Saturday, June 17, 2006

A Brit talks about our King George

I've posted before about Bush's infamous "signing statements" in which he basically says he is above the law. Now the wonderful British newspaper, the Guardian, is weighing in on that issue. The article is entitled, "America's problem is again a usurping king called George". Here's part of what it says:

Imagine a country with a different kind of monarch from the one we are used to. Forget the nation-binding human monarch whom Archbishop Rowan Williams praised so deftly this week. Imagine instead a monarch who, like many of Elizabeth II's ancestors, routinely reserved the right to override laws passed by the legislature, or who repeatedly asserted that the laws mean something they do not say. Imagine, in fact, King George of America.

On April 30 the Boston Globe journalist Charlie Savage wrote an article whose contents become more astonishing the more one reads them. Over the past five years, Savage reported, President George Bush has quietly claimed the authority to disobey more than 750 laws that have been enacted by the United States Congress since he took office. At the heart of Bush's strategy is the claim that the president has the power to set aside any statute that conflicts with his own interpretation of the constitution.
...
Too late in the day for comfort, Bush's approach is coming under greater scrutiny. In February the bipartisan Constitution Project warned of "the risk of permanent and unchecked presidential power". Last week the American Bar Association announced an independent inquiry into the practice. A powerful article in the New York Review of Books by the veteran writer Elizabeth Drew has also given the subject higher saliency.

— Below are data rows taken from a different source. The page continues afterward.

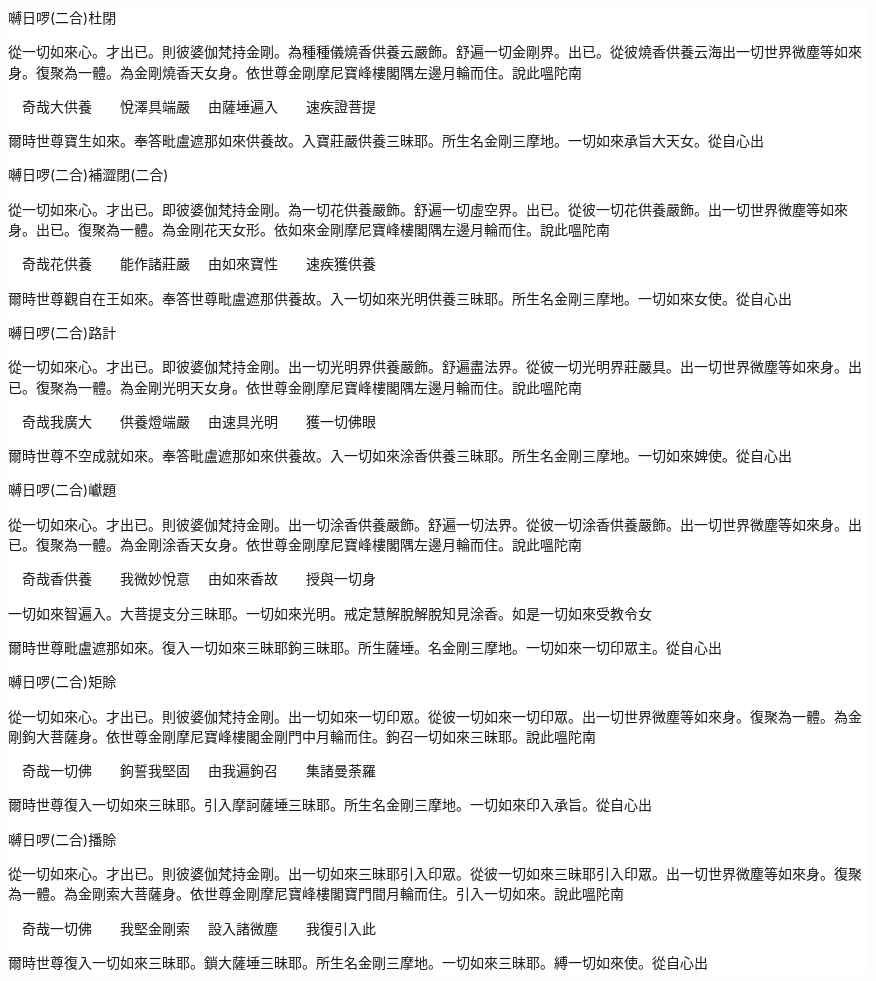 嚩日啰(二合)杜閉

從一切如來心。才出已。則彼婆伽梵持金剛。為種種儀燒香供養云嚴飾。舒遍一切金剛界。出已。從彼燒香供養云海出一切世界微塵等如來身。復聚為一體。為金剛燒香天女身。依世尊金剛摩尼寶峰樓閣隅左邊月輪而住。說此嗢陀南

　奇哉大供養　　悅澤具端嚴
　由薩埵遍入　　速疾證菩提　

爾時世尊寶生如來。奉答毗盧遮那如來供養故。入寶莊嚴供養三昧耶。所生名金剛三摩地。一切如來承旨大天女。從自心出

嚩日啰(二合)補澀閉(二合)

從一切如來心。才出已。即彼婆伽梵持金剛。為一切花供養嚴飾。舒遍一切虛空界。出已。從彼一切花供養嚴飾。出一切世界微塵等如來身。出已。復聚為一體。為金剛花天女形。依如來金剛摩尼寶峰樓閣隅左邊月輪而住。說此嗢陀南

　奇哉花供養　　能作諸莊嚴
　由如來寶性　　速疾獲供養　

爾時世尊觀自在王如來。奉答世尊毗盧遮那供養故。入一切如來光明供養三昧耶。所生名金剛三摩地。一切如來女使。從自心出

嚩日啰(二合)路計

從一切如來心。才出已。即彼婆伽梵持金剛。出一切光明界供養嚴飾。舒遍盡法界。從彼一切光明界莊嚴具。出一切世界微塵等如來身。出已。復聚為一體。為金剛光明天女身。依世尊金剛摩尼寶峰樓閣隅左邊月輪而住。說此嗢陀南

　奇哉我廣大　　供養燈端嚴
　由速具光明　　獲一切佛眼　

爾時世尊不空成就如來。奉答毗盧遮那如來供養故。入一切如來涂香供養三昧耶。所生名金剛三摩地。一切如來婢使。從自心出

嚩日啰(二合)巘題

從一切如來心。才出已。則彼婆伽梵持金剛。出一切涂香供養嚴飾。舒遍一切法界。從彼一切涂香供養嚴飾。出一切世界微塵等如來身。出已。復聚為一體。為金剛涂香天女身。依世尊金剛摩尼寶峰樓閣隅左邊月輪而住。說此嗢陀南

　奇哉香供養　　我微妙悅意
　由如來香故　　授與一切身　

一切如來智遍入。大菩提支分三昧耶。一切如來光明。戒定慧解脫解脫知見涂香。如是一切如來受教令女

爾時世尊毗盧遮那如來。復入一切如來三昧耶鉤三昧耶。所生薩埵。名金剛三摩地。一切如來一切印眾主。從自心出

嚩日啰(二合)矩賒

從一切如來心。才出已。則彼婆伽梵持金剛。出一切如來一切印眾。從彼一切如來一切印眾。出一切世界微塵等如來身。復聚為一體。為金剛鉤大菩薩身。依世尊金剛摩尼寶峰樓閣金剛門中月輪而住。鉤召一切如來三昧耶。說此嗢陀南

　奇哉一切佛　　鉤誓我堅固
　由我遍鉤召　　集諸曼荼羅　

爾時世尊復入一切如來三昧耶。引入摩訶薩埵三昧耶。所生名金剛三摩地。一切如來印入承旨。從自心出

嚩日啰(二合)播賒

從一切如來心。才出已。則彼婆伽梵持金剛。出一切如來三昧耶引入印眾。從彼一切如來三昧耶引入印眾。出一切世界微塵等如來身。復聚為一體。為金剛索大菩薩身。依世尊金剛摩尼寶峰樓閣寶門間月輪而住。引入一切如來。說此嗢陀南

　奇哉一切佛　　我堅金剛索
　設入諸微塵　　我復引入此　

爾時世尊復入一切如來三昧耶。鎖大薩埵三昧耶。所生名金剛三摩地。一切如來三昧耶。縛一切如來使。從自心出
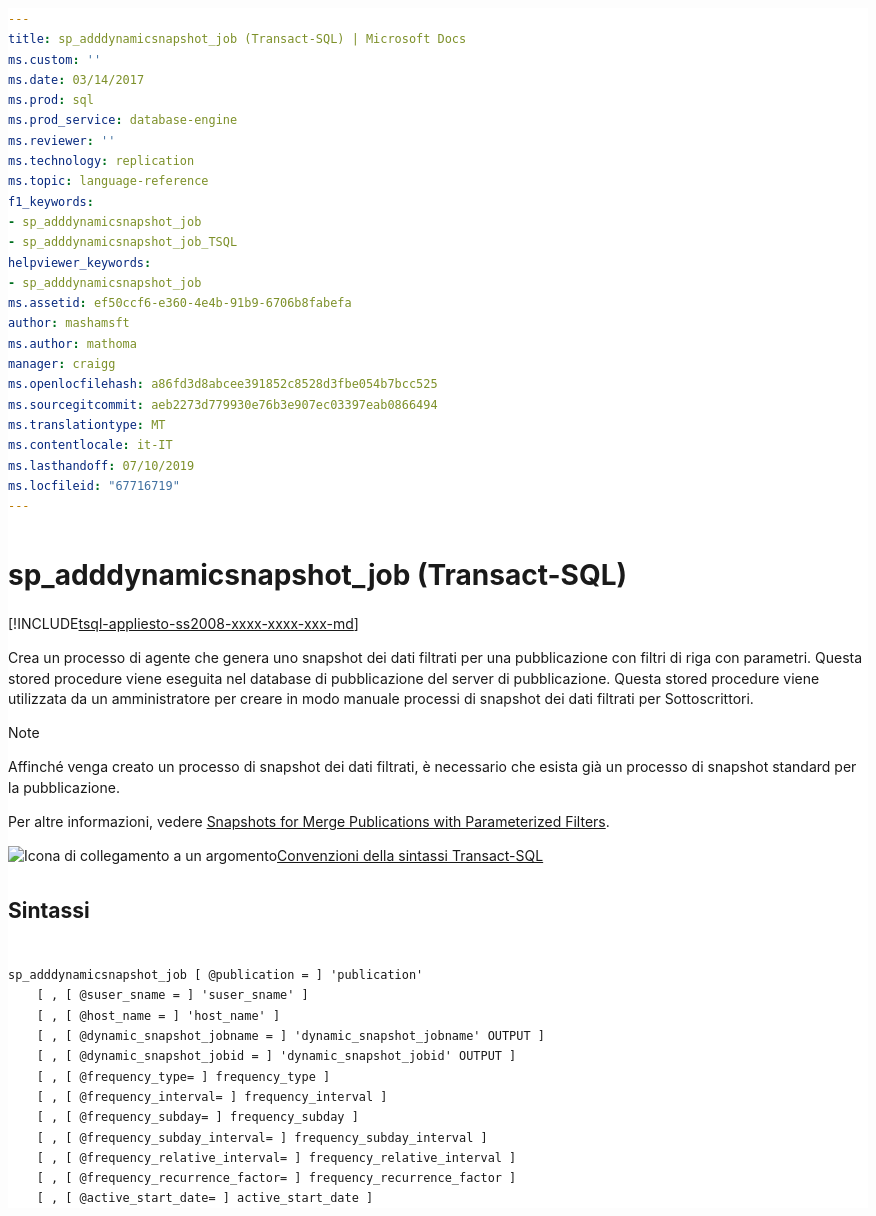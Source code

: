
 ```yaml
---
title: sp_adddynamicsnapshot_job (Transact-SQL) | Microsoft Docs
ms.custom: ''
ms.date: 03/14/2017
ms.prod: sql
ms.prod_service: database-engine
ms.reviewer: ''
ms.technology: replication
ms.topic: language-reference
f1_keywords:
- sp_adddynamicsnapshot_job
- sp_adddynamicsnapshot_job_TSQL
helpviewer_keywords:
- sp_adddynamicsnapshot_job
ms.assetid: ef50ccf6-e360-4e4b-91b9-6706b8fabefa
author: mashamsft
ms.author: mathoma
manager: craigg
ms.openlocfilehash: a86fd3d8abcee391852c8528d3fbe054b7bcc525
ms.sourcegitcommit: aeb2273d779930e76b3e907ec03397eab0866494
ms.translationtype: MT
ms.contentlocale: it-IT
ms.lasthandoff: 07/10/2019
ms.locfileid: "67716719"
---
```

# <a name="spadddynamicsnapshotjob-transact-sql"></a>sp_adddynamicsnapshot_job (Transact-SQL)
[!INCLUDE[tsql-appliesto-ss2008-xxxx-xxxx-xxx-md](../../includes/tsql-appliesto-ss2008-xxxx-xxxx-xxx-md.md)]

  Crea un processo di agente che genera uno snapshot dei dati filtrati per una pubblicazione con filtri di riga con parametri. Questa stored procedure viene eseguita nel database di pubblicazione del server di pubblicazione. Questa stored procedure viene utilizzata da un amministratore per creare in modo manuale processi di snapshot dei dati filtrati per Sottoscrittori.  
  
> [!NOTE]  
>  Affinché venga creato un processo di snapshot dei dati filtrati, è necessario che esista già un processo di snapshot standard per la pubblicazione.  
  
 Per altre informazioni, vedere [Snapshots for Merge Publications with Parameterized Filters](../../relational-databases/replication/create-a-snapshot-for-a-merge-publication-with-parameterized-filters.md).  
  
 ![Icona di collegamento a un argomento](../../database-engine/configure-windows/media/topic-link.gif "Icona di collegamento a un argomento")[Convenzioni della sintassi Transact-SQL](../../t-sql/language-elements/transact-sql-syntax-conventions-transact-sql.md)  
  
## <a name="syntax"></a>Sintassi  
  
```  
  
sp_adddynamicsnapshot_job [ @publication = ] 'publication'   
    [ , [ @suser_sname = ] 'suser_sname' ]   
    [ , [ @host_name = ] 'host_name' ]   
    [ , [ @dynamic_snapshot_jobname = ] 'dynamic_snapshot_jobname' OUTPUT ]   
    [ , [ @dynamic_snapshot_jobid = ] 'dynamic_snapshot_jobid' OUTPUT ]   
    [ , [ @frequency_type= ] frequency_type ]  
    [ , [ @frequency_interval= ] frequency_interval ]  
    [ , [ @frequency_subday= ] frequency_subday ]  
    [ , [ @frequency_subday_interval= ] frequency_subday_interval ]  
    [ , [ @frequency_relative_interval= ] frequency_relative_interval ]  
    [ , [ @frequency_recurrence_factor= ] frequency_recurrence_factor ]  
    [ , [ @active_start_date= ] active_start_date ]  
```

To their credit, even some Bush supporters are alarmed. If Bill Clinton had done what Bush is doing, the Republican senator Chuck Hagel has pointed out, Congress would be up in arms. If Bush were to bequeath the powers he claims to Hillary Clinton, the right would soon go berserk with indignation at the threat to American values. Which is why the most pertinent comment so far on the president's strategy has come from the anti-tax conservative Grover Norquist. He told Drew: "If you interpret the constitution's saying that the president is commander in chief to mean that the president can do anything he wants and can ignore the laws, you don't have a constitution: you have a king."


Well, that's what we have in all but name. The amazing thing is that he gets away with it given that his poll numbers are so low. An unpopular king but a king all the same.